- PROBLEM REQUIREMENTS
Give back every entry exactly; drop the pictures.

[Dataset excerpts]
Content starts

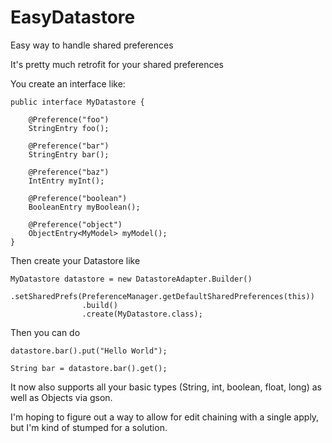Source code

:# EasyDatastore
Easy way to handle shared preferences


It's pretty much retrofit for your shared preferences

You create an interface like:

```
public interface MyDatastore {

    @Preference("foo")
    StringEntry foo();

    @Preference("bar")
    StringEntry bar();

    @Preference("baz")
    IntEntry myInt();

    @Preference("boolean")
    BooleanEntry myBoolean();

    @Preference("object")
    ObjectEntry<MyModel> myModel();
}

```

Then create your Datastore like 

```
MyDatastore datastore = new DatastoreAdapter.Builder()
                .setSharedPrefs(PreferenceManager.getDefaultSharedPreferences(this))
                .build()
                .create(MyDatastore.class);
```


Then you can do 

```
datastore.bar().put("Hello World");

String bar = datastore.bar().get();
```

It now also supports all your basic types (String, int, boolean, float, long) as well as Objects via gson. 

I'm hoping to figure out a way to allow for edit chaining with a single apply, but I'm kind of stumped for a solution. 
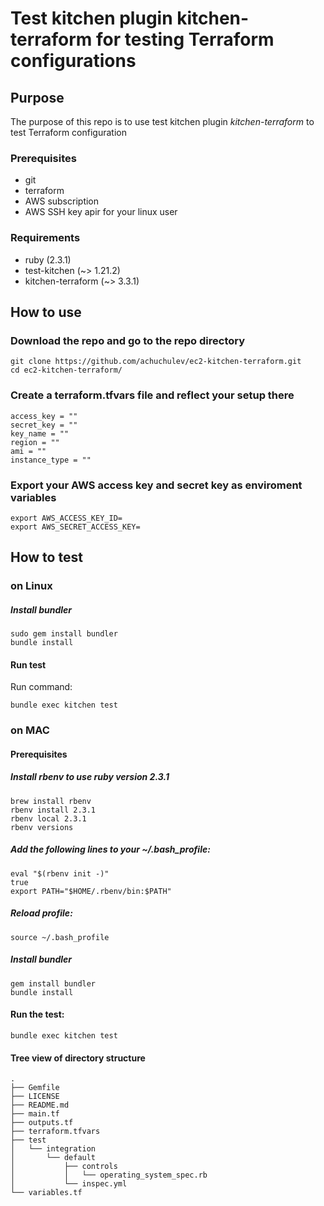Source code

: # Test kitchen plugin kitchen-terraform for testing Terraform configurations

## Purpose

The purpose of this repo is to use test kitchen plugin _kitchen-terraform_ to test Terraform configuration

### Prerequisites

* git
* terraform
* AWS subscription
* AWS SSH key apir for your linux user

### Requirements

* ruby  (2.3.1)
* test-kitchen (~> 1.21.2)
* kitchen-terraform (~> 3.3.1)

## How to use

### Download the repo and go to the repo directory

```
git clone https://github.com/achuchulev/ec2-kitchen-terraform.git
cd ec2-kitchen-terraform/
```

### Create a terraform.tfvars file and reflect your setup there

```
access_key = ""
secret_key = ""
key_name = ""
region = ""
ami = ""
instance_type = ""
```

### Export your AWS access key and secret key as enviroment variables

```
export AWS_ACCESS_KEY_ID=
export AWS_SECRET_ACCESS_KEY=
```

## How to test

### on Linux

##### Install bundler

```
sudo gem install bundler
bundle install
```

#### Run test

Run command: 

```
bundle exec kitchen test
```

### on MAC

#### Prerequisites

##### Install rbenv to use ruby version 2.3.1

```
brew install rbenv
rbenv install 2.3.1
rbenv local 2.3.1
rbenv versions
```

##### Add the following lines to your ~/.bash_profile:

```
eval "$(rbenv init -)"
true
export PATH="$HOME/.rbenv/bin:$PATH"
```

##### Reload profile: 

`source ~/.bash_profile`

##### Install bundler

```
gem install bundler
bundle install
```

#### Run the test: 

`bundle exec kitchen test`

#### Tree view of directory structure

```
.
├── Gemfile
├── LICENSE
├── README.md
├── main.tf
├── outputs.tf
├── terraform.tfvars
├── test
│   └── integration
│       └── default
│           ├── controls
│           │   └── operating_system_spec.rb
│           └── inspec.yml
└── variables.tf
```
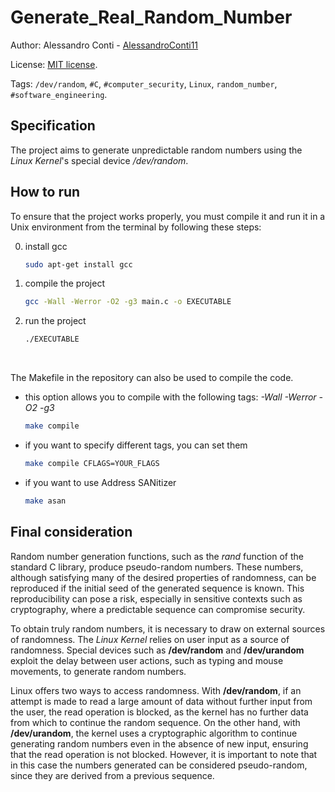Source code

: # Generate_Real_Random_Number 


Author: Alessandro Conti - [AlessandroConti11](https://github.com/AlessandroConti11)

License: [MIT license](LICENSE).

Tags: `/dev/random`, `#C`, `#computer_security`, `Linux`,  `random_number`, `#software_engineering`.


## Specification

The project aims to generate unpredictable random numbers using the *Linux Kernel*'s special device */dev/random*.


## How to run

To ensure that the project works properly, you must compile it and run it in a Unix environment from the terminal by following these steps:

0. install gcc
    ```bash
    sudo apt-get install gcc 
    ```
1. compile the project
    ```bash
    gcc -Wall -Werror -O2 -g3 main.c -o EXECUTABLE 
    ```
2. run the project
    ```bash
    ./EXECUTABLE
    ```

<br>

The Makefile in the repository can also be used to compile the code.
- this option allows you to compile with the following tags: *-Wall -Werror -O2 -g3*
    ```bash
    make compile
    ```
- if you want to specify different tags, you can set them
   ```bash
   make compile CFLAGS=YOUR_FLAGS
   ```
- if you want to use Address SANitizer
    ```bash
    make asan
    ```


## Final consideration

Random number generation functions, such as the *rand* function of the standard C library, produce pseudo-random numbers. 
These numbers, although satisfying many of the desired properties of randomness, can be reproduced if the initial seed of the generated sequence is known. 
This reproducibility can pose a risk, especially in sensitive contexts such as cryptography, where a predictable sequence can compromise security.


To obtain truly random numbers, it is necessary to draw on external sources of randomness. 
The *Linux Kernel* relies on user input as a source of randomness. 
Special devices such as **/dev/random** and **/dev/urandom** exploit the delay between user actions, such as typing and mouse movements, to generate random numbers.


Linux offers two ways to access randomness. 
With **/dev/random**, if an attempt is made to read a large amount of data without further input from the user, the read operation is blocked, as the kernel has no further data from which to continue the random sequence. 
On the other hand, with **/dev/urandom**, the kernel uses a cryptographic algorithm to continue generating random numbers even in the absence of new input, ensuring that the read operation is not blocked. 
However, it is important to note that in this case the numbers generated can be considered pseudo-random, since they are derived from a previous sequence.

Content ends

- RESULT BELOW
Source code

:# EasyDatastore
Easy way to handle shared preferences


It's pretty much retrofit for your shared preferences

You create an interface like:

```
public interface MyDatastore {

    @Preference("foo")
    StringEntry foo();

    @Preference("bar")
    StringEntry bar();

    @Preference("baz")
    IntEntry myInt();

    @Preference("boolean")
    BooleanEntry myBoolean();

    @Preference("object")
    ObjectEntry<MyModel> myModel();
}

```

Then create your Datastore like 

```
MyDatastore datastore = new DatastoreAdapter.Builder()
                .setSharedPrefs(PreferenceManager.getDefaultSharedPreferences(this))
                .build()
                .create(MyDatastore.class);
```


Then you can do 

```
datastore.bar().put("Hello World");

String bar = datastore.bar().get();
```

It now also supports all your basic types (String, int, boolean, float, long) as well as Objects via gson. 

I'm hoping to figure out a way to allow for edit chaining with a single apply, but I'm kind of stumped for a solution. 
Source code

: # Test kitchen plugin kitchen-terraform for testing Terraform configurations

## Purpose

The purpose of this repo is to use test kitchen plugin _kitchen-terraform_ to test Terraform configuration

### Prerequisites

* git
* terraform
* AWS subscription
* AWS SSH key apir for your linux user

### Requirements

* ruby  (2.3.1)
* test-kitchen (~> 1.21.2)
* kitchen-terraform (~> 3.3.1)

## How to use

### Download the repo and go to the repo directory

```
git clone https://github.com/achuchulev/ec2-kitchen-terraform.git
cd ec2-kitchen-terraform/
```

### Create a terraform.tfvars file and reflect your setup there

```
access_key = ""
secret_key = ""
key_name = ""
region = ""
ami = ""
instance_type = ""
```

### Export your AWS access key and secret key as enviroment variables

```
export AWS_ACCESS_KEY_ID=
export AWS_SECRET_ACCESS_KEY=
```

## How to test

### on Linux

##### Install bundler

```
sudo gem install bundler
bundle install
```

#### Run test

Run command: 

```
bundle exec kitchen test
```

### on MAC

#### Prerequisites

##### Install rbenv to use ruby version 2.3.1

```
brew install rbenv
rbenv install 2.3.1
rbenv local 2.3.1
rbenv versions
```

##### Add the following lines to your ~/.bash_profile:

```
eval "$(rbenv init -)"
true
export PATH="$HOME/.rbenv/bin:$PATH"
```

##### Reload profile: 

`source ~/.bash_profile`

##### Install bundler

```
gem install bundler
bundle install
```

#### Run the test: 

`bundle exec kitchen test`

#### Tree view of directory structure

```
.
├── Gemfile
├── LICENSE
├── README.md
├── main.tf
├── outputs.tf
├── terraform.tfvars
├── test
│   └── integration
│       └── default
│           ├── controls
│           │   └── operating_system_spec.rb
│           └── inspec.yml
└── variables.tf
```
Source code

: # Generate_Real_Random_Number 


Author: Alessandro Conti - [AlessandroConti11](https://github.com/AlessandroConti11)

License: [MIT license](LICENSE).

Tags: `/dev/random`, `#C`, `#computer_security`, `Linux`,  `random_number`, `#software_engineering`.


## Specification

The project aims to generate unpredictable random numbers using the *Linux Kernel*'s special device */dev/random*.


## How to run

To ensure that the project works properly, you must compile it and run it in a Unix environment from the terminal by following these steps:

0. install gcc
    ```bash
    sudo apt-get install gcc 
    ```
1. compile the project
    ```bash
    gcc -Wall -Werror -O2 -g3 main.c -o EXECUTABLE 
    ```
2. run the project
    ```bash
    ./EXECUTABLE
    ```

<br>

The Makefile in the repository can also be used to compile the code.
- this option allows you to compile with the following tags: *-Wall -Werror -O2 -g3*
    ```bash
    make compile
    ```
- if you want to specify different tags, you can set them
   ```bash
   make compile CFLAGS=YOUR_FLAGS
   ```
- if you want to use Address SANitizer
    ```bash
    make asan
    ```


## Final consideration

Random number generation functions, such as the *rand* function of the standard C library, produce pseudo-random numbers. 
These numbers, although satisfying many of the desired properties of randomness, can be reproduced if the initial seed of the generated sequence is known. 
This reproducibility can pose a risk, especially in sensitive contexts such as cryptography, where a predictable sequence can compromise security.


To obtain truly random numbers, it is necessary to draw on external sources of randomness. 
The *Linux Kernel* relies on user input as a source of randomness. 
Special devices such as **/dev/random** and **/dev/urandom** exploit the delay between user actions, such as typing and mouse movements, to generate random numbers.


Linux offers two ways to access randomness. 
With **/dev/random**, if an attempt is made to read a large amount of data without further input from the user, the read operation is blocked, as the kernel has no further data from which to continue the random sequence. 
On the other hand, with **/dev/urandom**, the kernel uses a cryptographic algorithm to continue generating random numbers even in the absence of new input, ensuring that the read operation is not blocked. 
However, it is important to note that in this case the numbers generated can be considered pseudo-random, since they are derived from a previous sequence.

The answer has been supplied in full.